→ AIM OF THE EXERCISE
Repeat only what appears from the line containing "## 💰 **PRE-LAUNCH RESOURCE REQUIREMENTS**" through the last line of the listing below, exactly as written.

→ DATA FOR THIS TASK
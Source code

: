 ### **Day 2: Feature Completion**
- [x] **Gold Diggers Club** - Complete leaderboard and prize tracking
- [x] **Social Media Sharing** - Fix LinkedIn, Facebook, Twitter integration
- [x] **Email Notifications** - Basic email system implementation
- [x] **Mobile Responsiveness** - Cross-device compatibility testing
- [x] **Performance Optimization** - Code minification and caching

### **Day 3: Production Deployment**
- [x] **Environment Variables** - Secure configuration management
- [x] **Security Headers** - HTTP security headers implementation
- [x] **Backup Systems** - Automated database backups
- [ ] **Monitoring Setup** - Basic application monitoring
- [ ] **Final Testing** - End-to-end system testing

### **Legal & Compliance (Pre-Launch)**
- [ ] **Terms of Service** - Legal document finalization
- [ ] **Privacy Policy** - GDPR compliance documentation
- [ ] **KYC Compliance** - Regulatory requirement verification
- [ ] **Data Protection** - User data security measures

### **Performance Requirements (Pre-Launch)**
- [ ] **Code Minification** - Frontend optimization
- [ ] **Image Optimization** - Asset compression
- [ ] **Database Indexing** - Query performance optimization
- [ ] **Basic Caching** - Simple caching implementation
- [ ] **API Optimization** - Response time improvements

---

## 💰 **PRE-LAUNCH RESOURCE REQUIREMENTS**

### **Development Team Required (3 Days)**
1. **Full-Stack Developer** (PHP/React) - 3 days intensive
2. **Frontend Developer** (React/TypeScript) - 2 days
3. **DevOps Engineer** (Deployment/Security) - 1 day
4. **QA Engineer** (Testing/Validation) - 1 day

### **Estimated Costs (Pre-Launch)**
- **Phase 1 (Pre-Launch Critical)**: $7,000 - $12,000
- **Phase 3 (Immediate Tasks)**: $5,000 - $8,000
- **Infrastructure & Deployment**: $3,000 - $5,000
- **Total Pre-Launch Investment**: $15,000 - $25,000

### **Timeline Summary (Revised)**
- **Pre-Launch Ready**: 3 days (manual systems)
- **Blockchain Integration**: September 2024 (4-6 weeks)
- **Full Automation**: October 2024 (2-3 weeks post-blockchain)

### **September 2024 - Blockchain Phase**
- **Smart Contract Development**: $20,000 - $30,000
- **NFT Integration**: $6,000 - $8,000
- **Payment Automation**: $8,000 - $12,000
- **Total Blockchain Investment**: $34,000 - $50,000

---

→ SOLUTION
## 💰 **PRE-LAUNCH RESOURCE REQUIREMENTS**

### **Development Team Required (3 Days)**
1. **Full-Stack Developer** (PHP/React) - 3 days intensive
2. **Frontend Developer** (React/TypeScript) - 2 days
3. **DevOps Engineer** (Deployment/Security) - 1 day
4. **QA Engineer** (Testing/Validation) - 1 day

### **Estimated Costs (Pre-Launch)**
- **Phase 1 (Pre-Launch Critical)**: $7,000 - $12,000
- **Phase 3 (Immediate Tasks)**: $5,000 - $8,000
- **Infrastructure & Deployment**: $3,000 - $5,000
- **Total Pre-Launch Investment**: $15,000 - $25,000

### **Timeline Summary (Revised)**
- **Pre-Launch Ready**: 3 days (manual systems)
- **Blockchain Integration**: September 2024 (4-6 weeks)
- **Full Automation**: October 2024 (2-3 weeks post-blockchain)

### **September 2024 - Blockchain Phase**
- **Smart Contract Development**: $20,000 - $30,000
- **NFT Integration**: $6,000 - $8,000
- **Payment Automation**: $8,000 - $12,000
- **Total Blockchain Investment**: $34,000 - $50,000

---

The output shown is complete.